3 stunning benefits a change management office creates for your organisation
17 August 2018
Article written by Annika Lagoni
17 August 2018
Article written by Annika Lagoni
Achieving success with large-scale strategic projects requires more than an excellent strategy and well-prepared plans. You need to understand the people side too: what the company’s culture, people, and behaviours must look like to create the desired results. This is Change Management. And it works! You are six times more likely to succeed in your project implementation when you conduct excellent Change Management, as evidenced by Prosci’s best practice report demonstrated in the figure below
Now we established that great Change Management significantly increase project success. But how do you ensure great Change Management is conducted and realize these benefits? That is where a Change Management Office (CMO) comes into the picture. A CMO is a function with the purpose of providing the organisation with a structured approach and a set of tools to manage the people side of the most critical changes.
Studies conducted by Prosci show that Change Management is correlated with both meeting the project’s purpose, reaping the expected Return on Investment (ROI), and delivering the project on time and budget. A CMO is a powerful lever to achieve these results. Furthermore, a study carried out by Nexum in Danish organisations show that having a CMO will improve the maturity in any organisation in regards of Change Management
Going through all of the benefits of a CMO would be a very long list; instead we have clustered
three stunning benefits of having a CMO:
First of all, a key role for a CMO is to provide Change Management support and sparring for projects. An effective way to do this is to create a portfolio overview of all planned and current projects and change initiatives. It is important to underpin that managing the portfolio of change does not mean simply keeping an inventory of changes that are happening. It involves the mapping out of changes and their subsequent impacts on groups within the organization.

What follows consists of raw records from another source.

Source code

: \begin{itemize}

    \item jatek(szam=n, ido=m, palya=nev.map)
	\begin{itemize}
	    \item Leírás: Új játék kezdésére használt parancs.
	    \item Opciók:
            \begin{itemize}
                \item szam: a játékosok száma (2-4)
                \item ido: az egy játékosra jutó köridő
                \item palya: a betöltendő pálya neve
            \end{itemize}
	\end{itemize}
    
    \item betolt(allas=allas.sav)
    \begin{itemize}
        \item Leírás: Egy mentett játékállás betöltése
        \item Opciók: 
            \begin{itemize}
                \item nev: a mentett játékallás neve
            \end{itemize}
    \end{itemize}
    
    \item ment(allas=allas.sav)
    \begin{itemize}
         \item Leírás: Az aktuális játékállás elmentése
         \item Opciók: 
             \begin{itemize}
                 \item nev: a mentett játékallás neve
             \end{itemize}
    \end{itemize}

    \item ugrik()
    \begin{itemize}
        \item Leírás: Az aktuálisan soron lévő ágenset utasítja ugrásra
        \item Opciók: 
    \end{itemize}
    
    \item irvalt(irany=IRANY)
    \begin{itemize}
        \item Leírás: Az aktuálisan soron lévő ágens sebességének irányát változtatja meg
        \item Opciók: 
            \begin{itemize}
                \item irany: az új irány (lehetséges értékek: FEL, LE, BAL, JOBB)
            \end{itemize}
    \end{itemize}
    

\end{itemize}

It is worth the work though. The cumulative impact of all the changes in the portfolio will give you an early indication of change saturation and actions can be taken to alleviate this and the consequences of changes colliding.
Having the full picture of all on-going changes in the organisation also helps the CMO to decide which approach is needed for each project and the appropriate Change Management resources can be allocate to the right project. This can be done either by lending dedicated Change Management resources to individual projects or providing support for the change managers working in the project teams. Having both Project Management and Change Management activities in a project is essential because each one brings different, but necessary, tools and plans to realise the project benefits. A CMO helps to ensure that you have both on the projects.
Second, the CMO’s role is to select or create a common methodology and approach for Change Management – this is a key element of building Organizational Change Management capabilities and competencies! It is about finding a methodology that fits your organisation and project model best. Initially, however, it is important the CMO create a common language for what Change Management is since it’s still relatively new discipline, which means people might not know what it is or have different views about it.
The CMO should also set up processes to collect learnings from change initiatives with an aim to create internal best practices and incorporate these in to the existing methodology and tools. These learnings are also how your methodology and tools can become excellent; continuous adjusting, fitting and improving them so lessons learned are brought into the next projects. Sharing learnings and success stories additionally show the value of Change Management and create awareness of the benefits.
To ensure practitioners are adequately trained in the selected methodology and tools the CMO needs to provide training. This also goes for executive sponsors, line managers and the project team members whom need to be trained in their separate roles for implementing and supporting the changes. The establishment of internal best practices will result in better quality of Change Management efforts on the individual project due to skilled practitioners’ use of a common set of methodologies as well as tried and tested tools in the organisation.
Finally, setting up a CMO will result in cost reduction. This is due to two factors:
Firstly, the total cost of delivery of each change initiative is reduced as the method and tools are more efficient thanks to the establishment of the internal best practices including communication, risk analysis and planning. This also leads to a reduction of cost for external consultants as sufficient resources are allocated with the right skills.
Secondly, Change Management can help reap the full Return on Investment (ROI). It’s a fact that most projects do not deliver what was expected. The greatest cause for this is the people side of change: the greater the project results or outcomes depend on individuals doing their jobs differently, the greater a variation we can expect in the ROI. Through good Change Management you can encourage those individuals to change. The Prosci ROI of Change Management Model presents three people side factors that impact the return a project or initiative delivers:
So, in order to realize the financial return of the project you need trough Change Management to enable and encourage employees to embrace, adopt and utilize a change to their work required by a project or initiative. This will directly contribute to higher return on investment through faster adoption, greater utilization and higher proficiency. Hence, establishing a CMO will ensure excellent Change Management in your organisation, which will by the way of the three people side factors contributes directly to project ROI.
Overall, the benefits of a CMO specifically and Change Management generally are significant to any organisation. This should make a case for establishing a CMO in your organisation.